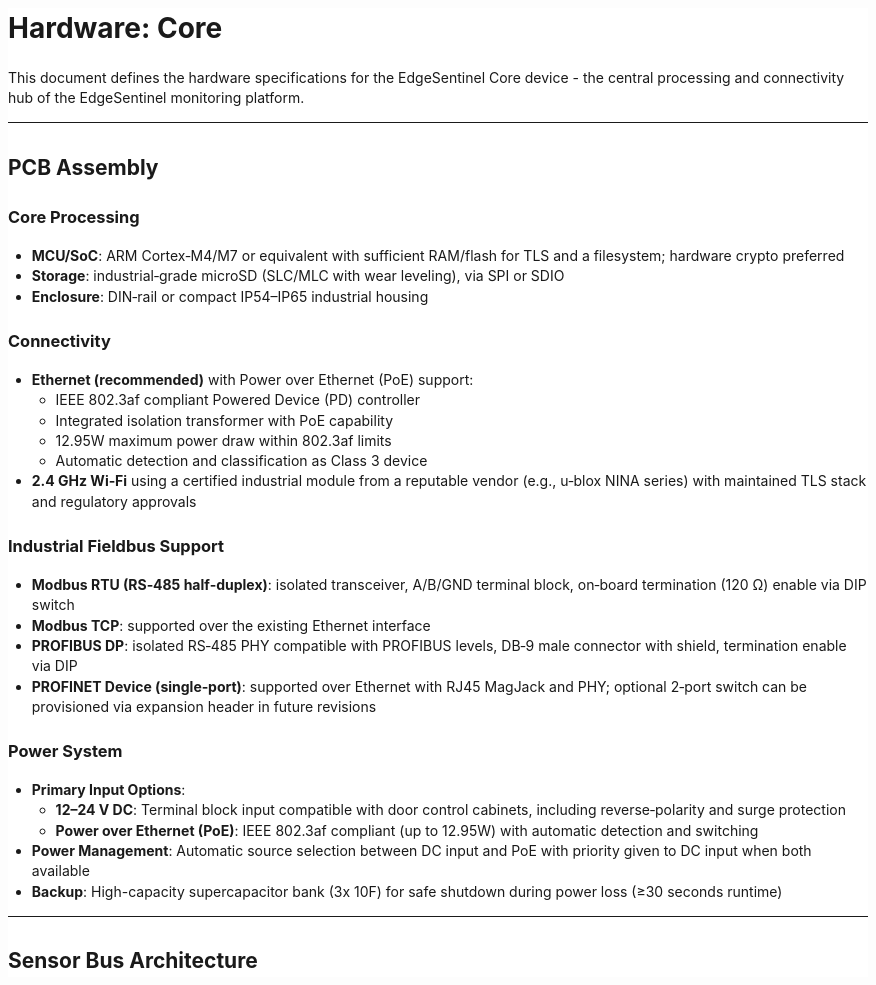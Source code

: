 # Hardware: Core

This document defines the hardware specifications for the EdgeSentinel Core device - the central processing and connectivity hub of the EdgeSentinel monitoring platform.

---

## PCB Assembly

### Core Processing

- **MCU/SoC**: ARM Cortex‑M4/M7 or equivalent with sufficient RAM/flash for TLS and a filesystem; hardware crypto preferred
- **Storage**: industrial‑grade microSD (SLC/MLC with wear leveling), via SPI or SDIO
- **Enclosure**: DIN‑rail or compact IP54–IP65 industrial housing

### Connectivity

- **Ethernet (recommended)** with Power over Ethernet (PoE) support:
  - IEEE 802.3af compliant Powered Device (PD) controller
  - Integrated isolation transformer with PoE capability
  - 12.95W maximum power draw within 802.3af limits
  - Automatic detection and classification as Class 3 device
- **2.4 GHz Wi‑Fi** using a certified industrial module from a reputable vendor (e.g., u‑blox NINA series) with maintained TLS stack and regulatory approvals

### Industrial Fieldbus Support

- **Modbus RTU (RS‑485 half‑duplex)**: isolated transceiver, A/B/GND terminal block, on‑board termination (120 Ω) enable via DIP switch
- **Modbus TCP**: supported over the existing Ethernet interface
- **PROFIBUS DP**: isolated RS‑485 PHY compatible with PROFIBUS levels, DB‑9 male connector with shield, termination enable via DIP
- **PROFINET Device (single‑port)**: supported over Ethernet with RJ45 MagJack and PHY; optional 2‑port switch can be provisioned via expansion header in future revisions

### Power System

- **Primary Input Options**:
  - **12–24 V DC**: Terminal block input compatible with door control cabinets, including reverse‑polarity and surge protection
  - **Power over Ethernet (PoE)**: IEEE 802.3af compliant (up to 12.95W) with automatic detection and switching
- **Power Management**: Automatic source selection between DC input and PoE with priority given to DC input when both available
- **Backup**: High-capacity supercapacitor bank (3x 10F) for safe shutdown during power loss (≥30 seconds runtime)

---

## Sensor Bus Architecture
-*-
Show all lines from the data that contain "Core".

: # Hardware: Core
This document defines the hardware specifications for the EdgeSentinel Core device - the central processing and connectivity hub of the EdgeSentinel monitoring platform.
### Core Processing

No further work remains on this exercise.